WHAT IS BEING ASKED
Take the material below and restate it word for word, stopping after the line in which "Process Microsoft Excel ,SQL,Tableau" occurs.

(INFORMATION PROVIDED Opens)

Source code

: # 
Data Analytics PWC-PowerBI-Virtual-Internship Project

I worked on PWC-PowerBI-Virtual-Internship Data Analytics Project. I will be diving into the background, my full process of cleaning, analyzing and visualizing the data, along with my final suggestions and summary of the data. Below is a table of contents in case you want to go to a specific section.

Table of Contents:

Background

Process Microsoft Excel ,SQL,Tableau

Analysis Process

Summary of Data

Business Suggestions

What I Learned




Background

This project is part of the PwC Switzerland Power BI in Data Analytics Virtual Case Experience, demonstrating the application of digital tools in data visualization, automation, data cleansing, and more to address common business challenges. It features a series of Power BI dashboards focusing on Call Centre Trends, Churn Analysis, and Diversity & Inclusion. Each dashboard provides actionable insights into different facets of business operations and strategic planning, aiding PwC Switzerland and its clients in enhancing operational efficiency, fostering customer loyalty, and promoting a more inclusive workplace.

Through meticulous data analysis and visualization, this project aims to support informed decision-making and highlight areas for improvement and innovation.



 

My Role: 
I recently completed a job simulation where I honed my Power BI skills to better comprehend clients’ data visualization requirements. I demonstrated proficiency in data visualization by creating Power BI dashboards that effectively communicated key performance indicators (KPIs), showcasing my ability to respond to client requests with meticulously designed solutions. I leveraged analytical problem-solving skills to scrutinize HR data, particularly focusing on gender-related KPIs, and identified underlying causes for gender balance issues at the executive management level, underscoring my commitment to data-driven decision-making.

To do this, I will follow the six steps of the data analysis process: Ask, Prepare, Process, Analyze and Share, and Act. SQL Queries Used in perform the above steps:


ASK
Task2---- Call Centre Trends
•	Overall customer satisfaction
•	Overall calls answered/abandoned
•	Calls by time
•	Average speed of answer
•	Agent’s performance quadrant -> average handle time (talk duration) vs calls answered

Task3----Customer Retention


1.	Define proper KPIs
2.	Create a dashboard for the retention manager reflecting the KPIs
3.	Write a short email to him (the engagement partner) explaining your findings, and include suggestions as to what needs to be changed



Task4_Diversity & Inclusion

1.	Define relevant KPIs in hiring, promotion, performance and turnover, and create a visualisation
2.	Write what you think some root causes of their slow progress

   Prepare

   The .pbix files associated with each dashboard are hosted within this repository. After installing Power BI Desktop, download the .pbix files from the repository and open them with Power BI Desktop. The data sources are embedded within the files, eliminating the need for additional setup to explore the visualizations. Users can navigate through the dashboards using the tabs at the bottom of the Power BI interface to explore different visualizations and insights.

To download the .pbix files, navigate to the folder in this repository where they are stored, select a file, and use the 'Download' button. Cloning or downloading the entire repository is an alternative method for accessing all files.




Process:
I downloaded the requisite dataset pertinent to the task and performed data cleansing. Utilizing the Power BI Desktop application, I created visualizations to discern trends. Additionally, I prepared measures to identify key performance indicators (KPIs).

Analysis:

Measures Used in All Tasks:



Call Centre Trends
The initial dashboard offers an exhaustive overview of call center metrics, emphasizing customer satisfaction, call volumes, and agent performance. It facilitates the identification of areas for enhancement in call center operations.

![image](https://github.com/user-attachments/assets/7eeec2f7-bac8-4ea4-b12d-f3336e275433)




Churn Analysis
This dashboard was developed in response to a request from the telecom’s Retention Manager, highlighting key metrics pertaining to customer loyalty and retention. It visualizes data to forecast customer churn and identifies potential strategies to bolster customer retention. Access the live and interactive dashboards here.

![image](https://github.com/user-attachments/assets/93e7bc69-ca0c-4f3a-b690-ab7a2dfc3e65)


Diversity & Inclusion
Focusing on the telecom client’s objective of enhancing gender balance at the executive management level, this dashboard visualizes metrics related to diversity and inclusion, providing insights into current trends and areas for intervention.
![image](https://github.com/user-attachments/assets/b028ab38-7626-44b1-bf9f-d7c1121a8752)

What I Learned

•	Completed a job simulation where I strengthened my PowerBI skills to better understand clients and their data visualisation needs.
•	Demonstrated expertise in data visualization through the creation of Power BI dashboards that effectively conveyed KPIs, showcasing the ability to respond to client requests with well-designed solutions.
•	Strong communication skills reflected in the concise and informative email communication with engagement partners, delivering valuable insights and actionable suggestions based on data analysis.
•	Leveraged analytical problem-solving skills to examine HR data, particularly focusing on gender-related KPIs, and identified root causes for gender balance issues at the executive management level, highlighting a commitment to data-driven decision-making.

(INFORMATION PROVIDED Closes)

ANSWER FOR THIS EXERCISE
Source code

: # 
Data Analytics PWC-PowerBI-Virtual-Internship Project

I worked on PWC-PowerBI-Virtual-Internship Data Analytics Project. I will be diving into the background, my full process of cleaning, analyzing and visualizing the data, along with my final suggestions and summary of the data. Below is a table of contents in case you want to go to a specific section.

Table of Contents:

Background

Process Microsoft Excel ,SQL,Tableau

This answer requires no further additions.